Mythology and community memory are important for environmental sustainability. For example, Bowral, a New South Wales country town, holds an annual bunyip festival to celebrate the memory of their place. (The bunyip is an Australian monster that scares children away from dangerous waters and also punishes wrong-doers those who misuse their environment's resources.) Bowral was built upon a swamp, gradually excavated into a township. One of its early industries was peat-cutting, but as the swamp slowly disappeared, so did the industry. The settlers started to remember earlier tales about the bunyip that lives in the swamp. They told themselves these stories to preserve what was left of the bunyip's habitat. Today, the township celebrates this re-emergence of the bunyip, as a guardian of the place. The land around them is inhabited and it has been embraced as a place for creative expression, rather than solely as a resource.

When individuals and communities have wanted to explain their specific connection to a particular place, they have often resorted to the excuse of animals. When a new freeway is developed, strategically we cannot declare that the land is important to us (let alone that it has spirit), because this is an unacknowledged and undervalued relationship for the west.

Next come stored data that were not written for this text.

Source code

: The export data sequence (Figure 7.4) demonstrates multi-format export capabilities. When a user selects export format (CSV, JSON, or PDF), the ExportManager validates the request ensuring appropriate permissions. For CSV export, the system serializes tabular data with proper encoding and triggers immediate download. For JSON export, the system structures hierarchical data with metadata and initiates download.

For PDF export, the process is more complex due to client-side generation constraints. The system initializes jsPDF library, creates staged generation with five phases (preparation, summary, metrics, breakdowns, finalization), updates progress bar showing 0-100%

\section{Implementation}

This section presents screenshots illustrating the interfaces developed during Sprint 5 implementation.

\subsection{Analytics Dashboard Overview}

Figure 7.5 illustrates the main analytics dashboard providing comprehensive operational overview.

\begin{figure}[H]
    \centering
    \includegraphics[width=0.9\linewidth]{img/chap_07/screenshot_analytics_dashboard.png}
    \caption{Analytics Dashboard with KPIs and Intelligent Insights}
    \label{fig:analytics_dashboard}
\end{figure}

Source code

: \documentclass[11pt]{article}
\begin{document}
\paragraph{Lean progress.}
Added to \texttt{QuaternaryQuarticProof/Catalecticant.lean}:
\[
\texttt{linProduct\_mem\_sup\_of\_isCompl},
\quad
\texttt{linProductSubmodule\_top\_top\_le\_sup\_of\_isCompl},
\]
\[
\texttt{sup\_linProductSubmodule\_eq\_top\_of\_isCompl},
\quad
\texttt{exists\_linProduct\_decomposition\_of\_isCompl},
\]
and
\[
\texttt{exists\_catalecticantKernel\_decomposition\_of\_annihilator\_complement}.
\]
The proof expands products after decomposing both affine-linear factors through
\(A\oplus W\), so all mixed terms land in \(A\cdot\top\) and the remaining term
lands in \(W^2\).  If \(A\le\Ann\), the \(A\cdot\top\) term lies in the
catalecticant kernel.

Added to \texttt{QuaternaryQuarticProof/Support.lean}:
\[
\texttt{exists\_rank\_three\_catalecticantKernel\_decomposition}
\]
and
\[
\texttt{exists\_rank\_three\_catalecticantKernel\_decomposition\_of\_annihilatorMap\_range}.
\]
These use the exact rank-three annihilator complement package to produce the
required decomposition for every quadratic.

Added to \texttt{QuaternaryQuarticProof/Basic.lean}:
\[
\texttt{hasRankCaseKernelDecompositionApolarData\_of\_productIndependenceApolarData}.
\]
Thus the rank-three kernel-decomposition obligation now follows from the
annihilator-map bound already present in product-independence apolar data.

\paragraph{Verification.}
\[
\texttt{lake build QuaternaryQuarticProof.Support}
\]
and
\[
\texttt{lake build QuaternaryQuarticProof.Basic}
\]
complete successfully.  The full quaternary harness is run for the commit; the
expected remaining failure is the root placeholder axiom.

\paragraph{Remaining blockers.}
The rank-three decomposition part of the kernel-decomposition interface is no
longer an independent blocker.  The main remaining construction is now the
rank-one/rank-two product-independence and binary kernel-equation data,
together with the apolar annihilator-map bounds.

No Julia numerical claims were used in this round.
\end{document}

Instead, we protest that the land is a habitat for cute animals such as koalas or for endangered species; animals have often been an acceptable reason for re-locating development. The strongest protests against the ongoing Mary River dam proposal on the Sunshine Coast have been on behalf of the Mary River Turtle, Cod and lungfish, and farmer's roadside signs add my cows can't swim'. Animals have allowed the west to covertly declare our strong relationship to local land, in a time when more direct statements threaten the generic sense of capitalist space.

The power of mytho-poetic beasts, like Bowral's Bunyip, lies in imagination. Their appearance and attributes are left to the fantasy of the individual. The monster's lores and desires can reflect or negate that which is. When Frankfurt's greenbelt seemed under threat by development, a monster emerged. This monster inhabited the natural greenbelt, a symbol of its wilder place. Created by an artist, the monster is a strange cross between a crocodile and a flying pig. It is green, of course. Now, Frankfurters (and tourists) wear lapel pins of the monster with the words Grungurtel Frankfurt' to remind them of its important habitat. The greenbelt, by becoming threatening, is no longer threatened.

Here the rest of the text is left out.